Aim of the exercise -
Throughout the listing below, show every line in which "когда" occurs.

******************************

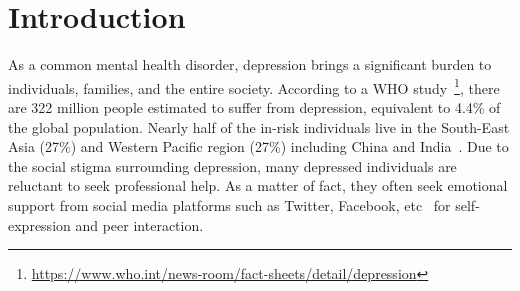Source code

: \section{Introduction}
\label{sec:intro}
As a common mental health disorder, depression brings a significant burden to individuals, families, and the entire society. According to a WHO study~\footnote{\url{https://www.who.int/news-room/fact-sheets/detail/depression}}, there are 322 million people estimated to suffer from depression, equivalent to 4.4\% of the global population. Nearly half of the in-risk individuals live in the South-East Asia (27\%) and Western Pacific region (27\%) including China and India~\cite{tadesse2019detection}.
Due to the social stigma surrounding depression, many depressed individuals are reluctant to seek professional help. As a matter of fact, they often seek emotional support from social media platforms such as Twitter, Facebook, etc~\cite{lau2020android, park2013perception} for self-expression and peer interaction. 

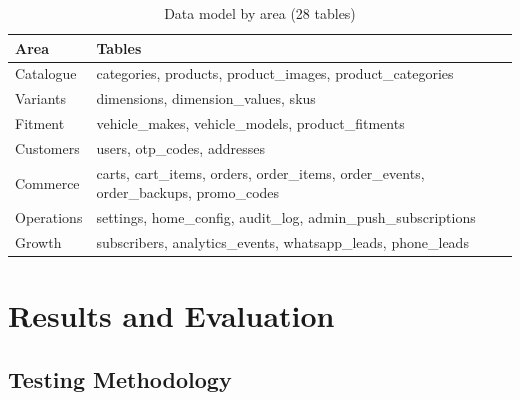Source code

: \documentclass{tietreport}
\begin{document}
\begin{table}[H]
\centering\footnotesize
\begin{tabularx}{\linewidth}{l X}
\toprule
\textbf{Area} & \textbf{Tables} \\
\midrule
Catalogue & categories, products, product\_images, product\_categories \\
Variants & dimensions, dimension\_values, skus \\
Fitment & vehicle\_makes, vehicle\_models, product\_fitments \\
Customers & users, otp\_codes, addresses \\
Commerce & carts, cart\_items, orders, order\_items, order\_events, order\_backups, promo\_codes \\
Operations & settings, home\_config, audit\_log, admin\_push\_subscriptions \\
Growth & subscribers, analytics\_events, whatsapp\_leads, phone\_leads \\
\bottomrule
\end{tabularx}
\caption{Data model by area (28 tables)}
\label{tab:data}
\end{table}

\chapter{Results and Evaluation}\label{ch:results}

\section{Testing Methodology}\label{sec:testing}
\end{document}
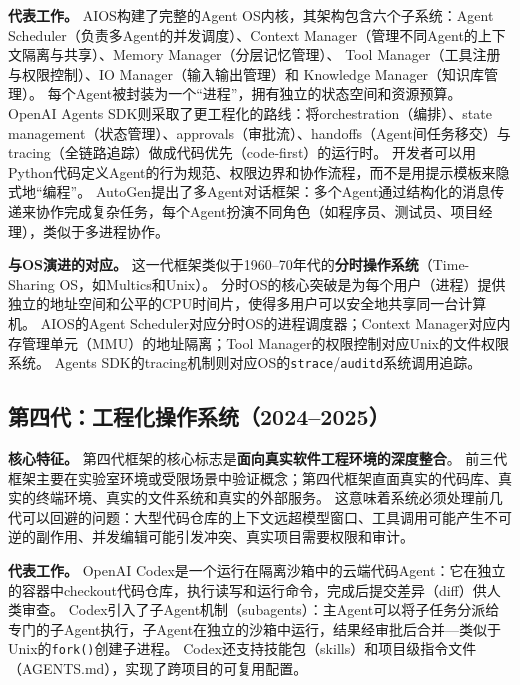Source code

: \textbf{代表工作。}
AIOS\cite{mei2024aios}构建了完整的Agent OS内核，其架构包含六个子系统：Agent Scheduler（负责多Agent的并发调度）、Context Manager（管理不同Agent的上下文隔离与共享）、Memory Manager（分层记忆管理）、 Tool Manager（工具注册与权限控制）、IO Manager（输入输出管理）和 Knowledge Manager（知识库管理）。
每个Agent被封装为一个``进程''，拥有独立的状态空间和资源预算。
OpenAI Agents SDK\cite{openai_codex_agentsdk_2026}则采取了更工程化的路线：将orchestration（编排）、state management（状态管理）、approvals（审批流）、handoffs（Agent间任务移交）与tracing（全链路追踪）做成代码优先（code-first）的运行时。
开发者可以用Python代码定义Agent的行为规范、权限边界和协作流程，而不是用提示模板来隐式地``编程''。
AutoGen\cite{wu2023autogen}提出了多Agent对话框架：多个Agent通过结构化的消息传递来协作完成复杂任务，每个Agent扮演不同角色（如程序员、测试员、项目经理），类似于多进程协作。

\textbf{与OS演进的对应。}
这一代框架类似于1960--70年代的\textbf{分时操作系统}（Time-Sharing OS，如Multics和Unix）。
分时OS的核心突破是为每个用户（进程）提供独立的地址空间和公平的CPU时间片，使得多用户可以安全地共享同一台计算机。
AIOS的Agent Scheduler对应分时OS的进程调度器；Context Manager对应内存管理单元（MMU）的地址隔离；Tool Manager的权限控制对应Unix的文件权限系统。
Agents SDK的tracing机制则对应OS的\texttt{strace}/\texttt{auditd}系统调用追踪。

\subsection*{第四代：工程化操作系统（2024--2025）}

\textbf{核心特征。}
第四代框架的核心标志是\textbf{面向真实软件工程环境的深度整合}。
前三代框架主要在实验室环境或受限场景中验证概念；第四代框架直面真实的代码库、真实的终端环境、真实的文件系统和真实的外部服务。
这意味着系统必须处理前几代可以回避的问题：大型代码仓库的上下文远超模型窗口、工具调用可能产生不可逆的副作用、并发编辑可能引发冲突、真实项目需要权限和审计。

\textbf{代表工作。}
OpenAI Codex\cite{openai_codex_overview_2026}是一个运行在隔离沙箱中的云端代码Agent：它在独立的容器中checkout代码仓库，执行读写和运行命令，完成后提交差异（diff）供人类审查。
Codex引入了子Agent机制（subagents）\cite{openai_codex_subagents_2026}：主Agent可以将子任务分派给专门的子Agent执行，子Agent在独立的沙箱中运行，结果经审批后合并---类似于Unix的\texttt{fork()}创建子进程。
Codex还支持技能包（skills）\cite{openai_codex_skills_2026}和项目级指令文件（AGENTS.md）\cite{openai_codex_agents_md_2026}，实现了跨项目的可复用配置。

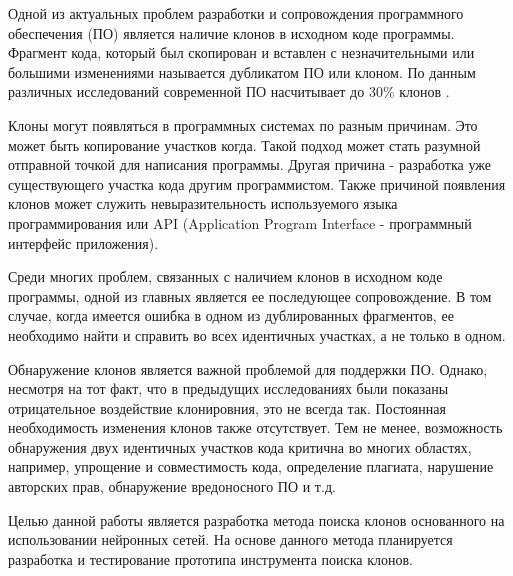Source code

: \intro
Одной из актуальных проблем разработки и сопровождения программного обеспечения (ПО) является наличие клонов в исходном коде программы. Фрагмент кода, который был скопирован и вставлен с незначительными или большими изменениями называется дубликатом ПО или клоном. По данным различных исследований современной ПО насчитывает до 30\% клонов \cite{royandcordy}.

Клоны могут появляться в программных системах по разным причинам. Это может быть копирование участков когда. Такой подход может стать разумной отправной точкой для написания программы. Другая причина - разработка уже существующего участка кода другим программистом. Также причиной появления клонов может служить невыразительность используемого языка программирования или API (Application Program Interface - программный интерфейс приложения).

Среди многих проблем, связанных с наличием клонов в исходном коде программы, одной из главных является ее последующее сопровождение. В том случае, когда имеется ошибка в одном из дублированных фрагментов, ее необходимо найти и справить во всех идентичных участках, а не только в одном.

Обнаружение клонов является важной проблемой для поддержки ПО. Однако, несмотря на тот факт, что в предыдущих исследованиях были показаны отрицательное воздействие клонировния, это не всегда так. Постоянная необходимость изменения клонов также отсутствует. Тем не менее, возможность обнаружения двух идентичных участков кода критична во многих областях, например, упрощение и совместимость кода, определение плагиата, нарушение авторских прав, обнаружение вредоносного ПО и т.д.

Целью данной работы является разработка метода поиска клонов основанного на использовании нейронных сетей. На основе данного метода планируется разработка и тестирование прототипа инструмента поиска клонов.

******************************

Solution to the exercise -
Клоны могут появляться в программных системах по разным причинам. Это может быть копирование участков когда. Такой подход может стать разумной отправной точкой для написания программы. Другая причина - разработка уже существующего участка кода другим программистом. Также причиной появления клонов может служить невыразительность используемого языка программирования или API (Application Program Interface - программный интерфейс приложения).
Среди многих проблем, связанных с наличием клонов в исходном коде программы, одной из главных является ее последующее сопровождение. В том случае, когда имеется ошибка в одном из дублированных фрагментов, ее необходимо найти и справить во всех идентичных участках, а не только в одном.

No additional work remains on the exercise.